On Tuesday night Palmer Township’s Board of Supervisors talked trash.
More accurately they mostly listened to the pros and cons of how the township will collect trash for at least the next five years.
There was no action taken Tuesday night. A vote is expected to be taken Sept. 25th.
Recycling Coordinator Cindy Oatis noted that four companies bid on the waste and recycling contract that is up for renewal on April 30, 2013. Waste Management and J.P. Mascaro & Sons were the low bidders, she said.
Currently Mascaro has the contract, which includes recycling, disposal and hauling, according to Oatis. The next contract will have individual companies handle each one, and Tuesday night’s discussion centered on hauling. The contract would be for five years, with three, one-year options, for a total of eight years.
Oatis made her pitch for a fully automated collection system.
“For one thing it would keep animals and birds out of the bags,” she noted. The fully automated system would also make for a “…cleaner and more uniform picture from the street.”
Oatis added it would be easier to transport and the lid would keep rain out as well.
The automated system has trucks picking up trash with a mechanical arm, thus eliminating the crews needed down to collect it down to one person, a driver on the right side of the truck.
Each of the township’s 7,200 residents would be required to have two carts by next spring – one for garbage, the other for recycling – said Chairman David Colver.
Those carts would be supplied by the township. If residents required more space, then another cart could be bought for about $125 over the course of the life of the contract.

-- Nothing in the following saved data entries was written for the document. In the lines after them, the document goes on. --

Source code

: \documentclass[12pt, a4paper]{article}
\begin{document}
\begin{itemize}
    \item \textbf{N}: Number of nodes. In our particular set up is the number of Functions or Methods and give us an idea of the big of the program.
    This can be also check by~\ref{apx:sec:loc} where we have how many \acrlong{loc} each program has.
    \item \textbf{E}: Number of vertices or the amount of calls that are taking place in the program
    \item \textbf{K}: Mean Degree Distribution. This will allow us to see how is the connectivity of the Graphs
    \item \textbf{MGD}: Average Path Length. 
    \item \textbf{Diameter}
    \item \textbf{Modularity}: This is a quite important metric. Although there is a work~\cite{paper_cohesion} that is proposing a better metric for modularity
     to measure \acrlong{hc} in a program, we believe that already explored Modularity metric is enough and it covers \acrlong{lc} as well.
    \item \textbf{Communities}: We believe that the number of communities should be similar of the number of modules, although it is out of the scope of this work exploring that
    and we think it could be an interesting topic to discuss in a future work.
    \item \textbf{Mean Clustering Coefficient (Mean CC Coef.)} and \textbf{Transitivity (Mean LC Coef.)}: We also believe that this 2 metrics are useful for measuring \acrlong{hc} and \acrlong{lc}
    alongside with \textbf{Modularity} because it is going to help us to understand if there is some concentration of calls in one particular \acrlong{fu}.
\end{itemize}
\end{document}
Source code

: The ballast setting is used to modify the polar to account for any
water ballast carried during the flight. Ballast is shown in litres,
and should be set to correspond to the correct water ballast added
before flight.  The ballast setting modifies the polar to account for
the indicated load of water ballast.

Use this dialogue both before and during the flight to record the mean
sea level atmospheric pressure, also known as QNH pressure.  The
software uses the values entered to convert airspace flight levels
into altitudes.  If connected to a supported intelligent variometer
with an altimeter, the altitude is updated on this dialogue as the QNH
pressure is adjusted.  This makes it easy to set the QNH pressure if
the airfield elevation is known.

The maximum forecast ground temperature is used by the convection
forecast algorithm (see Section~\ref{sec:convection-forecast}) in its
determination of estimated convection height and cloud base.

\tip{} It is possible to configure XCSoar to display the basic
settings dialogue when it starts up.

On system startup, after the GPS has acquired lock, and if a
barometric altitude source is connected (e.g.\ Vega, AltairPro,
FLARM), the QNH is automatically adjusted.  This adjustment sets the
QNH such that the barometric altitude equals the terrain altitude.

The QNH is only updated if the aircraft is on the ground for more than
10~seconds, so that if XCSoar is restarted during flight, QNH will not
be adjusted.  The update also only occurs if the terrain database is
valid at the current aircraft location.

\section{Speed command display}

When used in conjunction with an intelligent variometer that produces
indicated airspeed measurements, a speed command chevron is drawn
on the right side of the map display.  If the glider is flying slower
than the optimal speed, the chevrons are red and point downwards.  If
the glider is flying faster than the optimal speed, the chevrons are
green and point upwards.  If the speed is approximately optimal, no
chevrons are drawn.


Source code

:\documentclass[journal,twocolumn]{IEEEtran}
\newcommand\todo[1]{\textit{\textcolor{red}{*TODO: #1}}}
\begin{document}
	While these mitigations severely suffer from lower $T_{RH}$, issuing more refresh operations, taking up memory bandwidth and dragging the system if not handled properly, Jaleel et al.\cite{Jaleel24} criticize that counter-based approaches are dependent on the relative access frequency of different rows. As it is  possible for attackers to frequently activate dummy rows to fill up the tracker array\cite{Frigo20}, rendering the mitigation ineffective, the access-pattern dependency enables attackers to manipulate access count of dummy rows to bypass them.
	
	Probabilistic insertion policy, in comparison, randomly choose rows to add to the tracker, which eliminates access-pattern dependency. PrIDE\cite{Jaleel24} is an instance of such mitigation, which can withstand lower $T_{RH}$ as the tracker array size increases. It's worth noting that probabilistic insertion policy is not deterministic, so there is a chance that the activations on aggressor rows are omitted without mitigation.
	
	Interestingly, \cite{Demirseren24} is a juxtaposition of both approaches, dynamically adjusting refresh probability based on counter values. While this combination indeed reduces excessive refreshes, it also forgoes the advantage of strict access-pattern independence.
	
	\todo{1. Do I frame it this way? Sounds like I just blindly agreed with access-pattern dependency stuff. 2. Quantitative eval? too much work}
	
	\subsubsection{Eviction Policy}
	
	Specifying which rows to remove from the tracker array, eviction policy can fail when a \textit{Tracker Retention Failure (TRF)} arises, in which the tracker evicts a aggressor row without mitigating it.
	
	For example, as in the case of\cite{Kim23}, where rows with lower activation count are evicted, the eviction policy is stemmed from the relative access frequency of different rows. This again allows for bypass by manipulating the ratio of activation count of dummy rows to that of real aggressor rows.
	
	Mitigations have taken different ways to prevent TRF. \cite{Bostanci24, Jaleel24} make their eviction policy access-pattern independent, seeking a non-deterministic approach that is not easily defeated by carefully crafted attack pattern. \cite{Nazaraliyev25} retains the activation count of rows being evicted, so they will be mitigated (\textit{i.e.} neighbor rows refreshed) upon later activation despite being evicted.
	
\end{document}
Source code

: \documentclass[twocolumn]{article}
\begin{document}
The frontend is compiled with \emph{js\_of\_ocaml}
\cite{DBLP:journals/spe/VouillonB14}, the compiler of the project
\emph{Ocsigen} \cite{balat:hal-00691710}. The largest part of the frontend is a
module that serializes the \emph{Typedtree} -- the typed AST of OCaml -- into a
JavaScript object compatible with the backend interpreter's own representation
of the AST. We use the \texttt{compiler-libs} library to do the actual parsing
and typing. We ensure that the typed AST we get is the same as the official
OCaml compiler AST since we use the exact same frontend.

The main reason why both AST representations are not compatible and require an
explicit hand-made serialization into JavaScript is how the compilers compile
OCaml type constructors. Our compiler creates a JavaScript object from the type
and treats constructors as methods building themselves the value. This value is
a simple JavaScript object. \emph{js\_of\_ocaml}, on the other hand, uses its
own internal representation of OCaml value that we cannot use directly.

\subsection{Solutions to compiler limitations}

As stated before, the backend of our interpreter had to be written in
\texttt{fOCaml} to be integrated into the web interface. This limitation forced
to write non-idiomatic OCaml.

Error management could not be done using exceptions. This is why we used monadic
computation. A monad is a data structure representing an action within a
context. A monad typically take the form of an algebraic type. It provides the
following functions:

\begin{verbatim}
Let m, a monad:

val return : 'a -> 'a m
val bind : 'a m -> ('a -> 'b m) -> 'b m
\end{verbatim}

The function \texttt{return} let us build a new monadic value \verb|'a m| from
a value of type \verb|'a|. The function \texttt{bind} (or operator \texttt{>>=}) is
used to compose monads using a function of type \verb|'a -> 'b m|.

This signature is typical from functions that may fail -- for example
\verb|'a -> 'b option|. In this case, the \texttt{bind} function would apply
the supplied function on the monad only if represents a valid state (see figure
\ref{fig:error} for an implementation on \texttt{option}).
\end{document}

But the impetus behind the move would undoubtedly be fiscal as the township would receive $47 per ton from recycling, according to Oatis.
Currently the township’s recycling percentage is languishing at only 17 percent, according to Supervisor Robert Lammi.
Resident currently pay $309 per year for trash and recycling, Colver said. And no matter what decision supervisors make next month, it will cost residents less.
“Rates are going down,” Colver said. “We’re going south, not north.”